# Continental Reformed Polity



## deathtolife (Sep 27, 2017)

Hello there-

Can anyone refer me to literature that is on polity from a dutch/continental reformed tradition? 

Thanks!


----------



## richardnz (Sep 27, 2017)

_With Common Consent: A Practical Guide to the Use of the Church Order of the Canadian Reformed Churches_. by WWJ Van Oene is the best I have read. Although written for the CanRC it applies to all Reformed churches who use the Church Order of Dordt as a basis for their own Church Order, which is most of them. He emphasises the non-hierarchical nature of Reformed church government and explains many practical aspects of each of the Articles.


----------



## Guido's Brother (Sep 27, 2017)

Besides VanOene, there's also The Church Order Commentary by Van Dellen and Monsma.
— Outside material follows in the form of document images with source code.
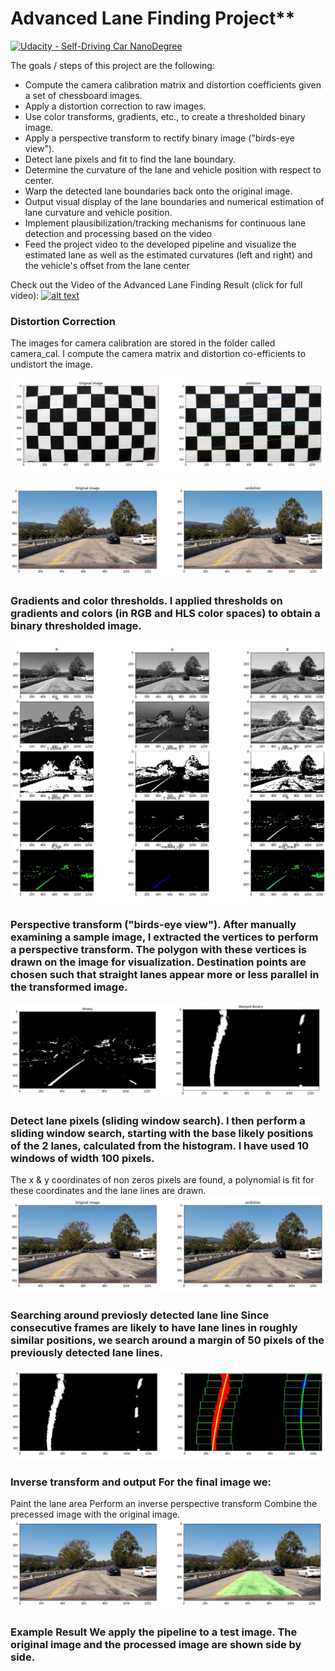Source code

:# Advanced Lane Finding Project**

[![Udacity - Self-Driving Car NanoDegree](https://s3.amazonaws.com/udacity-sdc/github/shield-carnd.svg)](http://www.udacity.com/drive)

[//]: # (Image References)

[image1]: ./example/Advanced%20Lane%20Finding.gif "video gif"
[image2]: ./Output_Process_Image/calibration_output.jpg "video gif"
[image3]: ./Output_Process_Image/undistion_output.jpg "video gif"
[image4]: ./Output_Process_Image/color_thresh.jpg "video gif"
[image5]: ./Output_Process_Image/warped.jpg "video gif"
[image6]: ./Output_Process_Image/undistion_output.jpg "video gif"
[image7]: ./Output_Process_Image/fit_polynomial.jpg "video gif"
[image8]: ./Output_Process_Image/addWeighted.jpg "video gif"
[image9]: ./Output_Process_Image/addInfo.jpg "video gif"



The goals / steps of this project are the following:

* Compute the camera calibration matrix and distortion coefficients given a set of chessboard images.
* Apply a distortion correction to raw images.
* Use color transforms, gradients, etc., to create a thresholded binary image.
* Apply a perspective transform to rectify binary image ("birds-eye view").
* Detect lane pixels and fit to find the lane boundary.
* Determine the curvature of the lane and vehicle position with respect to center.
* Warp the detected lane boundaries back onto the original image.
* Output visual display of the lane boundaries and numerical estimation of lane curvature and vehicle position.
* Implement plausibilization/tracking mechanisms for continuous lane detection and processing based on the video
* Feed the project video to the developed pipeline and visualize the estimated lane as well as the estimated curvatures (left and right) and the vehicle's offset from the lane center


Check out the Video of the Advanced Lane Finding Result (click for full video): [![alt text][image1]](https://youtu.be/H50zBnFf17c)

### Distortion Correction

The images for camera calibration are stored in the folder called camera_cal. I compute the camera matrix and distortion co-efficients to undistort the image.

![alt text][image2]

![alt text][image3]

### Gradients and color thresholds. I applied thresholds on gradients and colors (in RGB and HLS color spaces) to obtain a binary thresholded image.
![alt text][image4]

### Perspective transform ("birds-eye view"). After manually examining a sample image, I extracted the vertices to perform a perspective transform. The polygon with these vertices is drawn on the image for visualization. Destination points are chosen such that straight lanes appear more or less parallel in the transformed image.
![alt text][image5]

### Detect lane pixels (sliding window search). I then perform a sliding window search, starting with the base likely positions of the 2 lanes, calculated from the histogram. I have used 10 windows of width 100 pixels.
The x & y coordinates of non zeros pixels are found, a polynomial is fit for these coordinates and the lane lines are drawn.
![alt text][image6]

### Searching around previosly detected lane line Since consecutive frames are likely to have lane lines in roughly similar positions, we search around a margin of 50 pixels of the previously detected lane lines.
![alt text][image7]

### Inverse transform and output For the final image we:
Paint the lane area
Perform an inverse perspective transform
Combine the precessed image with the original image.
![alt text][image8]

### Example Result We apply the pipeline to a test image. The original image and the processed image are shown side by side.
Just make sure that you get the third edition (it's based more closely on the Church Order of Dort). There's also a lot of helpful information at this website: officebearers.com


----------



## Jack K (Sep 27, 2017)

_The Church Order Commentary_ (co-written by my great-uncle Martin Monsma) is, I have heard, considered the go-to reference among works published in the U.S. I suppose its reputation may have been built up just a wee bit within my own family. But when I've paged through the copy that now languishes in my dad's basement, I've found it to be not just a good reference but interesting reading.

You can still get it in print, or now as an e-book.


----------



## Stephen L Smith (Sep 28, 2017)

The Reformed Churches of New Zealand also use "Bond yet free - readings in Reformed Church polity" https://reformedbookservices.com/product_info.php/bound-yet-free-p-3166


----------